(Beginning of Information)
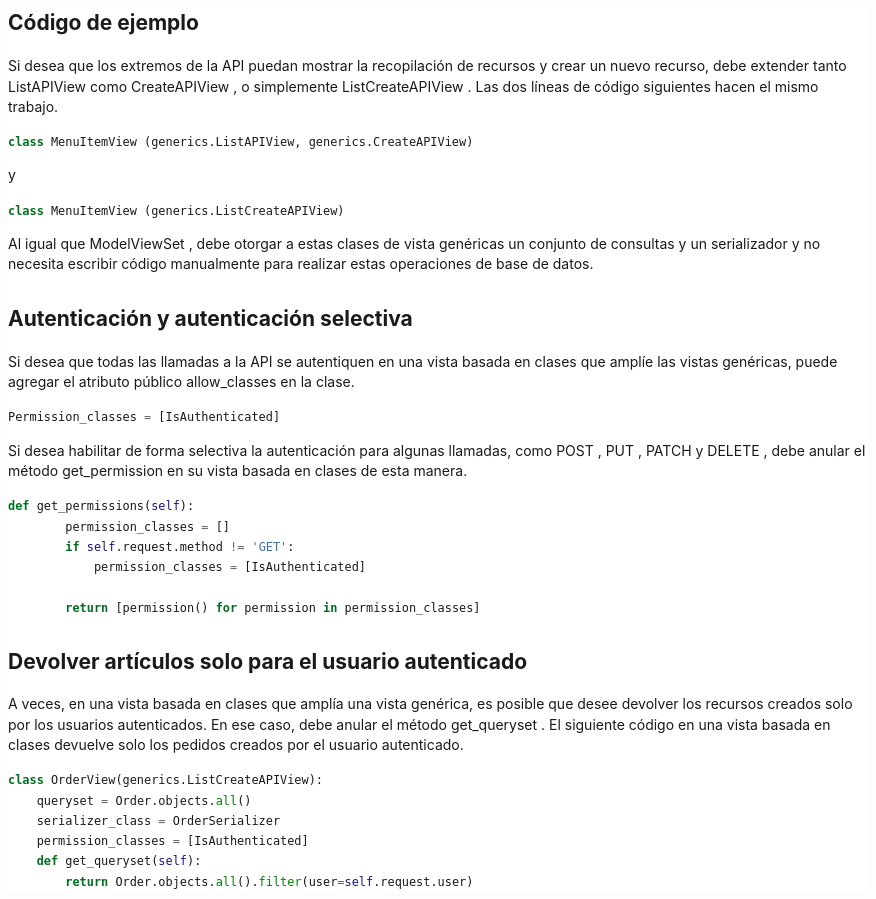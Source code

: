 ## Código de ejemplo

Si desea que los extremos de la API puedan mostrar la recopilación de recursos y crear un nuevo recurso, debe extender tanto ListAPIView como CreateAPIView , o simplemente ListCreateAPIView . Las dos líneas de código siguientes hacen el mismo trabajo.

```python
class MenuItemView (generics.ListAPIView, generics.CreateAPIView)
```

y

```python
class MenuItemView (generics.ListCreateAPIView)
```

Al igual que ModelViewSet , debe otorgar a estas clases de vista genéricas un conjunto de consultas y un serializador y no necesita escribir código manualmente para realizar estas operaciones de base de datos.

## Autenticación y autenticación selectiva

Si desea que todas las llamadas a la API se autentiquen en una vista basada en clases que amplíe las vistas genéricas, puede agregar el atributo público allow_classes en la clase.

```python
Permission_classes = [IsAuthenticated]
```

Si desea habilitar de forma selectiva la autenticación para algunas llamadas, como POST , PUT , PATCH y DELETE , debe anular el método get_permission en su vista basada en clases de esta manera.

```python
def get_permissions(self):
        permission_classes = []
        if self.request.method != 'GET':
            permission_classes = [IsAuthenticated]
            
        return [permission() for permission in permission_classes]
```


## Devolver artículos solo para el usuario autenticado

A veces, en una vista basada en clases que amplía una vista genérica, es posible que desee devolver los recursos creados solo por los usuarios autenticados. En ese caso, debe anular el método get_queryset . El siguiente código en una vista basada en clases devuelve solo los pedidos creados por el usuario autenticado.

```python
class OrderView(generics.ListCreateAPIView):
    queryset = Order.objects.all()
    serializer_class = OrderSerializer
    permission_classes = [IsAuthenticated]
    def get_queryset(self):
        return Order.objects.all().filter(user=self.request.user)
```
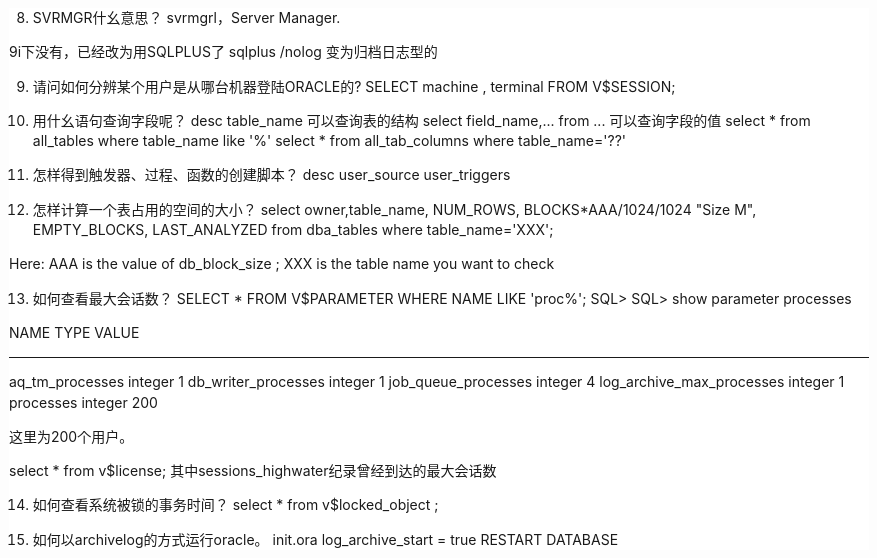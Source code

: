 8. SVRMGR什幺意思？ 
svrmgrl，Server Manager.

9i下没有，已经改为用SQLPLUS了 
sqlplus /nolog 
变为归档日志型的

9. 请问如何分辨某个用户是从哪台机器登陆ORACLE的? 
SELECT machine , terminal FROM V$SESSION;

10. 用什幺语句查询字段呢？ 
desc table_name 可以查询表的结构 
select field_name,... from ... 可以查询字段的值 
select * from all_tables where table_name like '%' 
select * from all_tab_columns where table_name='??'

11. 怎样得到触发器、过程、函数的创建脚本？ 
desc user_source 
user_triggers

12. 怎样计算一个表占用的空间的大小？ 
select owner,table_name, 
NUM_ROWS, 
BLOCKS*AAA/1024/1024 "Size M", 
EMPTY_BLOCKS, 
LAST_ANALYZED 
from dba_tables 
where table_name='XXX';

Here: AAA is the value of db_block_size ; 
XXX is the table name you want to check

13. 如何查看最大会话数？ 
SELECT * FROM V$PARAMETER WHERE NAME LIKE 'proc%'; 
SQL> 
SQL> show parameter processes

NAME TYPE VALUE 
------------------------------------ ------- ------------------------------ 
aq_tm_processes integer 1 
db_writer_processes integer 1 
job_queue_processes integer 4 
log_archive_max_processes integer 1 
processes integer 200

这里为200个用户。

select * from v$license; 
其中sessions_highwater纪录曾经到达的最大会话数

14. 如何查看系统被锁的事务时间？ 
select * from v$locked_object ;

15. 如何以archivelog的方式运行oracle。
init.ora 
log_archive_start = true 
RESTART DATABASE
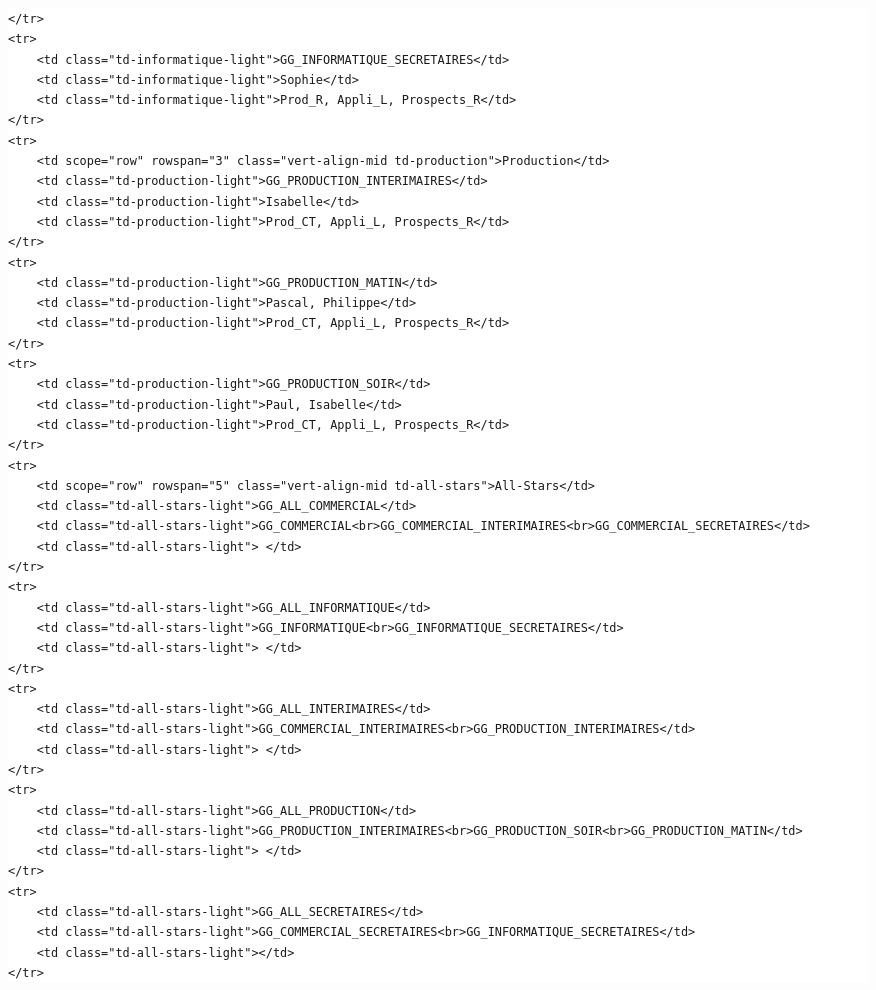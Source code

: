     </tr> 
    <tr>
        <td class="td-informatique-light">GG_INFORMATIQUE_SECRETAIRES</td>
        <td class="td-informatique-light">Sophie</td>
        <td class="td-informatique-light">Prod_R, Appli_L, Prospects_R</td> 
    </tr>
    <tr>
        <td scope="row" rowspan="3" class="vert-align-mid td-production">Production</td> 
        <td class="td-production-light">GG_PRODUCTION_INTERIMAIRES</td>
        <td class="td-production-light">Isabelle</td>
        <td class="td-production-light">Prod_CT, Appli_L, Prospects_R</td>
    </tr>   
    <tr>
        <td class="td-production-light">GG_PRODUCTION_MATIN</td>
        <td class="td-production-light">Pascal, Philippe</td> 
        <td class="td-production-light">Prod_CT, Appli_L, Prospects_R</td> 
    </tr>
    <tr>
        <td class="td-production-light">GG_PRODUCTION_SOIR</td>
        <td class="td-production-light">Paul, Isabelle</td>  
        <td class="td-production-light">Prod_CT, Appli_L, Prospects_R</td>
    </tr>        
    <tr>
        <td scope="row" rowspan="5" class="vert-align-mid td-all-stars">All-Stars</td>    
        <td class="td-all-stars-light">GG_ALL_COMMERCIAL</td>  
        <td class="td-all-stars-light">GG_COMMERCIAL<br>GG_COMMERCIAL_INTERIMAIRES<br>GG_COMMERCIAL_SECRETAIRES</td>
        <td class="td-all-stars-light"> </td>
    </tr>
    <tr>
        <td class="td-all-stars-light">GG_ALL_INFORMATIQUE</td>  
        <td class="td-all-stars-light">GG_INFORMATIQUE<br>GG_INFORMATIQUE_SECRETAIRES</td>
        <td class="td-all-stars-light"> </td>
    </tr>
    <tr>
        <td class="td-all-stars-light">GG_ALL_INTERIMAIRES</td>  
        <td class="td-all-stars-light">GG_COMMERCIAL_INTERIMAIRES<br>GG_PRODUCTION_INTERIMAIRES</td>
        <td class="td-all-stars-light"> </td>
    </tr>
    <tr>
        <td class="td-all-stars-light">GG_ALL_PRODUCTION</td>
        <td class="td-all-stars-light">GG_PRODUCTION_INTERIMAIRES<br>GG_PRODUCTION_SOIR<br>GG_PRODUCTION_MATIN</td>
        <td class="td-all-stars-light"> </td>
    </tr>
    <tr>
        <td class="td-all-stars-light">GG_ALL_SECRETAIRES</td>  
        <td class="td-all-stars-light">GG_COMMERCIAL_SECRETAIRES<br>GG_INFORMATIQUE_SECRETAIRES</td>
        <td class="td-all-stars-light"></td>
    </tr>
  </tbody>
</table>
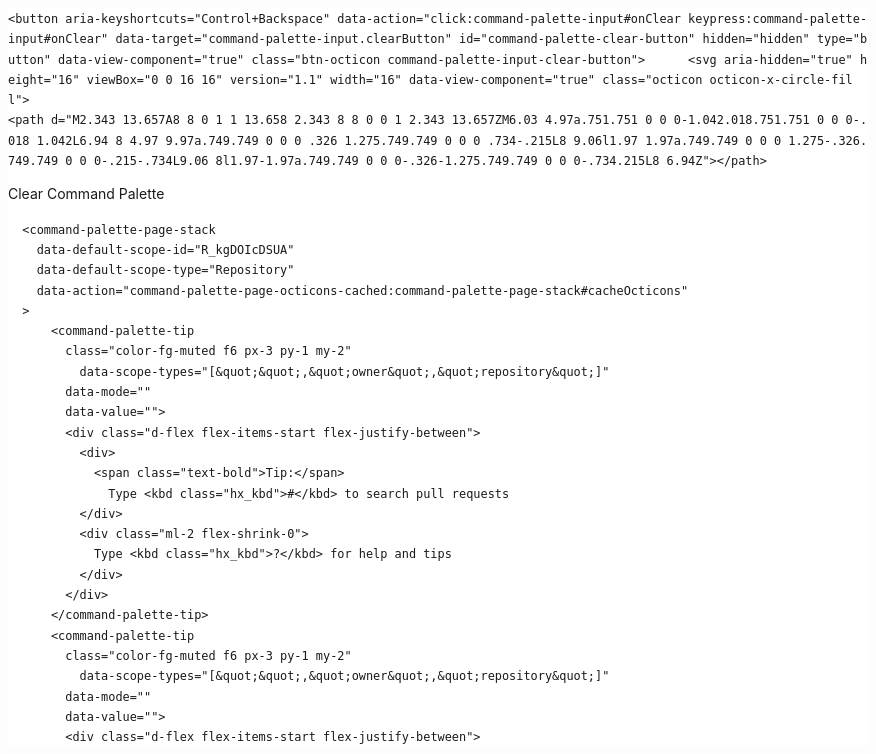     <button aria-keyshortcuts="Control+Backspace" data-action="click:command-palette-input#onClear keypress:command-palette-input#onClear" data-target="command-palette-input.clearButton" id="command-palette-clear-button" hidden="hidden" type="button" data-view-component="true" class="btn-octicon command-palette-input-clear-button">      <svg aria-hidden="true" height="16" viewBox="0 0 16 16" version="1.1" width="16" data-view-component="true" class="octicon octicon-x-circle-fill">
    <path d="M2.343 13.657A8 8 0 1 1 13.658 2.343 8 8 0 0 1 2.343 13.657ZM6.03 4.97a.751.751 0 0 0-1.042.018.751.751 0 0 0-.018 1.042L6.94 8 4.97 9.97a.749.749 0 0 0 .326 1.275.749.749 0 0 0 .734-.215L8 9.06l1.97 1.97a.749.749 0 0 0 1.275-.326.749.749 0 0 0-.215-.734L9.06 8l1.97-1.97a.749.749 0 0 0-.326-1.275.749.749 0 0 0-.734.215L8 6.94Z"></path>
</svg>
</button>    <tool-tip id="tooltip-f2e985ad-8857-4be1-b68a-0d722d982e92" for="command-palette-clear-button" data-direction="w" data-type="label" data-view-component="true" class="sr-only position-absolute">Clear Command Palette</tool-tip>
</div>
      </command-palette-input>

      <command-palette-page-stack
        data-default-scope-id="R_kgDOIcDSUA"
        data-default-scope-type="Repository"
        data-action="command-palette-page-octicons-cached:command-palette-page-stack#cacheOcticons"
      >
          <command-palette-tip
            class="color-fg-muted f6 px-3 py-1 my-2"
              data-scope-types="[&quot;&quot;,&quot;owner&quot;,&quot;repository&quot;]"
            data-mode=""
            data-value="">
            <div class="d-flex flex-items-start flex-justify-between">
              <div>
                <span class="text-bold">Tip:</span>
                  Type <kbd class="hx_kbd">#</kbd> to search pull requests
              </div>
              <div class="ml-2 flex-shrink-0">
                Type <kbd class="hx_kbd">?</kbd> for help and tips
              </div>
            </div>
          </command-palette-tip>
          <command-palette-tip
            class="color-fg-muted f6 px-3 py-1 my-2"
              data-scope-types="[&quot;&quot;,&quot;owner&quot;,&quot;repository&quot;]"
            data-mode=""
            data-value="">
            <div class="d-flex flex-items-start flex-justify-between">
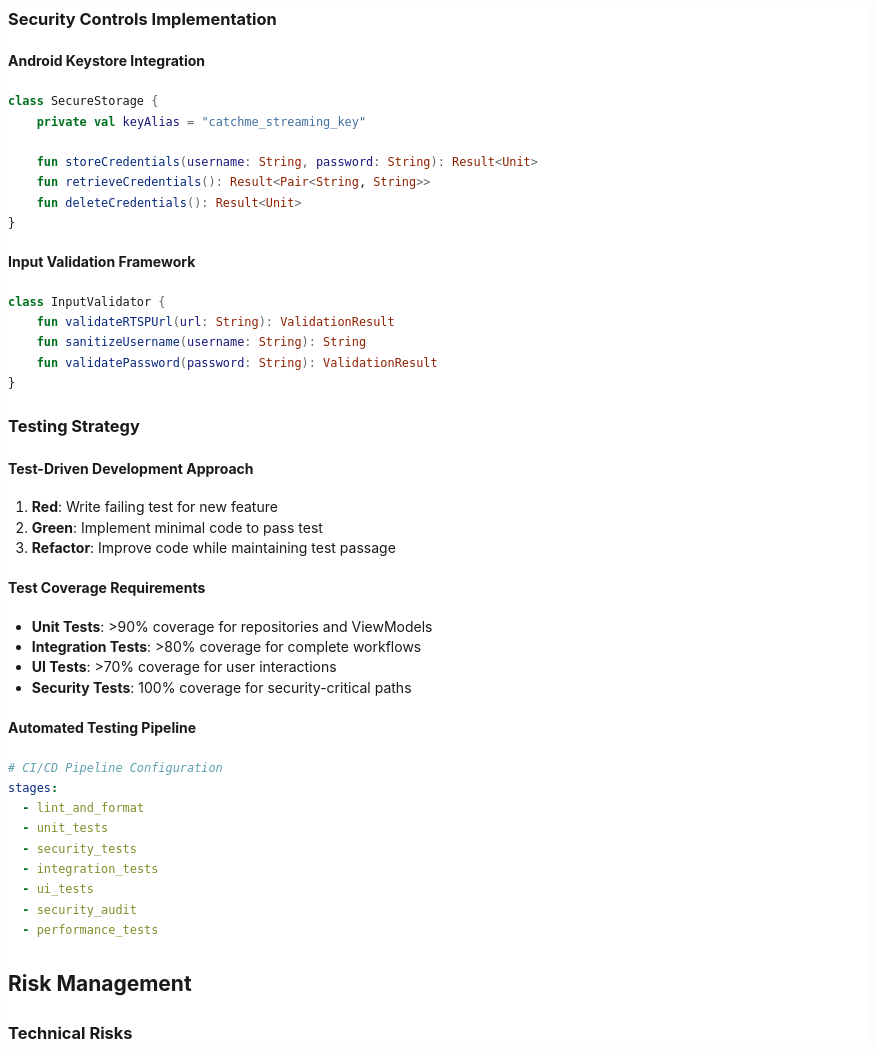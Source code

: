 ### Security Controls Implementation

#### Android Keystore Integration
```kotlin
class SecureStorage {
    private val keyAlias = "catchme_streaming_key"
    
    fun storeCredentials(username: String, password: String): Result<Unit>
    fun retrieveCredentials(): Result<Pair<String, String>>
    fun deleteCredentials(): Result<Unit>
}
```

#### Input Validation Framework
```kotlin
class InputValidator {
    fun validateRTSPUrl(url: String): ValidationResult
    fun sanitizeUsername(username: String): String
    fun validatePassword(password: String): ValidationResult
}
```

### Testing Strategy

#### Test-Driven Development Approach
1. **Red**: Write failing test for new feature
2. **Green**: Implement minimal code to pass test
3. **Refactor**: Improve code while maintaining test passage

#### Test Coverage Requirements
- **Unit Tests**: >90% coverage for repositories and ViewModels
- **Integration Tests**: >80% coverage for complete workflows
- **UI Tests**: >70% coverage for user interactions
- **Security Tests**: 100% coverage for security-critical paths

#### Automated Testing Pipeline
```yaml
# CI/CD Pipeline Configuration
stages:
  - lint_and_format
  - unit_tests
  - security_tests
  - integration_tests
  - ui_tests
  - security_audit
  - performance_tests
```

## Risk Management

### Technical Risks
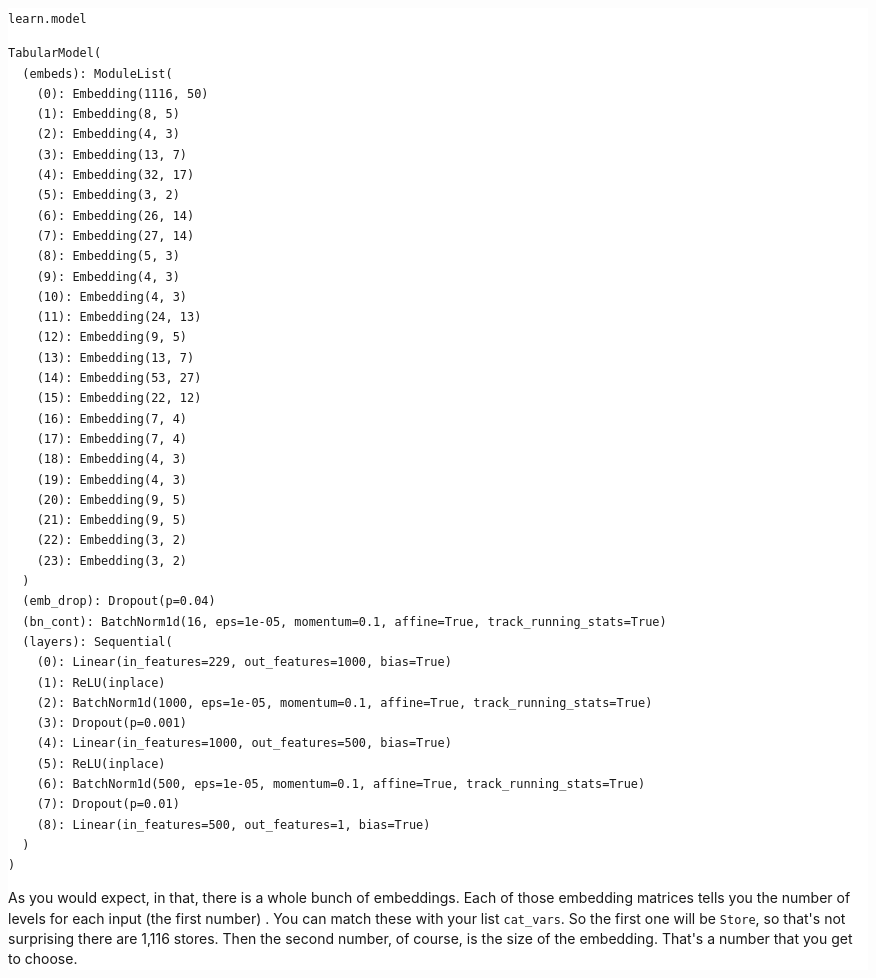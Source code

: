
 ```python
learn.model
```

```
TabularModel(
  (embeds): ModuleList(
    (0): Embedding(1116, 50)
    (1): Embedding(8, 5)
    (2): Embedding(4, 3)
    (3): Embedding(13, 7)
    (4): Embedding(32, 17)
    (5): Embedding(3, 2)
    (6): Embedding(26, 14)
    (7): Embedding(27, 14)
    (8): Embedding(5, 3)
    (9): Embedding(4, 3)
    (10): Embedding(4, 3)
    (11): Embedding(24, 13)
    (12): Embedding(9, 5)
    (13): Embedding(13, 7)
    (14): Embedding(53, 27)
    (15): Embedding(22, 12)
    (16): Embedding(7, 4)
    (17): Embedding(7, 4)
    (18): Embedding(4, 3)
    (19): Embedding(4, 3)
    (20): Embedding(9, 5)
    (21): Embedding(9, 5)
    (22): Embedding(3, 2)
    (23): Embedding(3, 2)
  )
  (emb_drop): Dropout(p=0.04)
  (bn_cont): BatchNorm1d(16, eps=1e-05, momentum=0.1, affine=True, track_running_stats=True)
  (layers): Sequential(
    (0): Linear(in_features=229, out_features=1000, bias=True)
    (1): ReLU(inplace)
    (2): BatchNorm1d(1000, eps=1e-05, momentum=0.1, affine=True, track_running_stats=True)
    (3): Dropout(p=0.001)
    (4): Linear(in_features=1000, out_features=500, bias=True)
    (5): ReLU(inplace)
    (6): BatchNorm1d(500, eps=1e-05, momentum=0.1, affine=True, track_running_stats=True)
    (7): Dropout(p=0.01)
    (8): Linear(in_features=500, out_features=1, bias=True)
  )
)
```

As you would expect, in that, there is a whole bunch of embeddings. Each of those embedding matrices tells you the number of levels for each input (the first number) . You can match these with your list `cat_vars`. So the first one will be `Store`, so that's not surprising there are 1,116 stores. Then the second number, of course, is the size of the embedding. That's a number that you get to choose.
(End of Information)
→ **What you have to do**:
Your reply should consist solely of the lines above, from the opening line through the line with "## Devolver artículos", reproduced exactly and without pictures.

→ **Worked solution**:
Source code

: ## Código de ejemplo

Si desea que los extremos de la API puedan mostrar la recopilación de recursos y crear un nuevo recurso, debe extender tanto ListAPIView como CreateAPIView , o simplemente ListCreateAPIView . Las dos líneas de código siguientes hacen el mismo trabajo.

```python
class MenuItemView (generics.ListAPIView, generics.CreateAPIView)
```

y

```python
class MenuItemView (generics.ListCreateAPIView)
```

Al igual que ModelViewSet , debe otorgar a estas clases de vista genéricas un conjunto de consultas y un serializador y no necesita escribir código manualmente para realizar estas operaciones de base de datos.

## Autenticación y autenticación selectiva

Si desea que todas las llamadas a la API se autentiquen en una vista basada en clases que amplíe las vistas genéricas, puede agregar el atributo público allow_classes en la clase.

```python
Permission_classes = [IsAuthenticated]
```

Si desea habilitar de forma selectiva la autenticación para algunas llamadas, como POST , PUT , PATCH y DELETE , debe anular el método get_permission en su vista basada en clases de esta manera.

```python
def get_permissions(self):
        permission_classes = []
        if self.request.method != 'GET':
            permission_classes = [IsAuthenticated]
            
        return [permission() for permission in permission_classes]
```


## Devolver artículos solo para el usuario autenticado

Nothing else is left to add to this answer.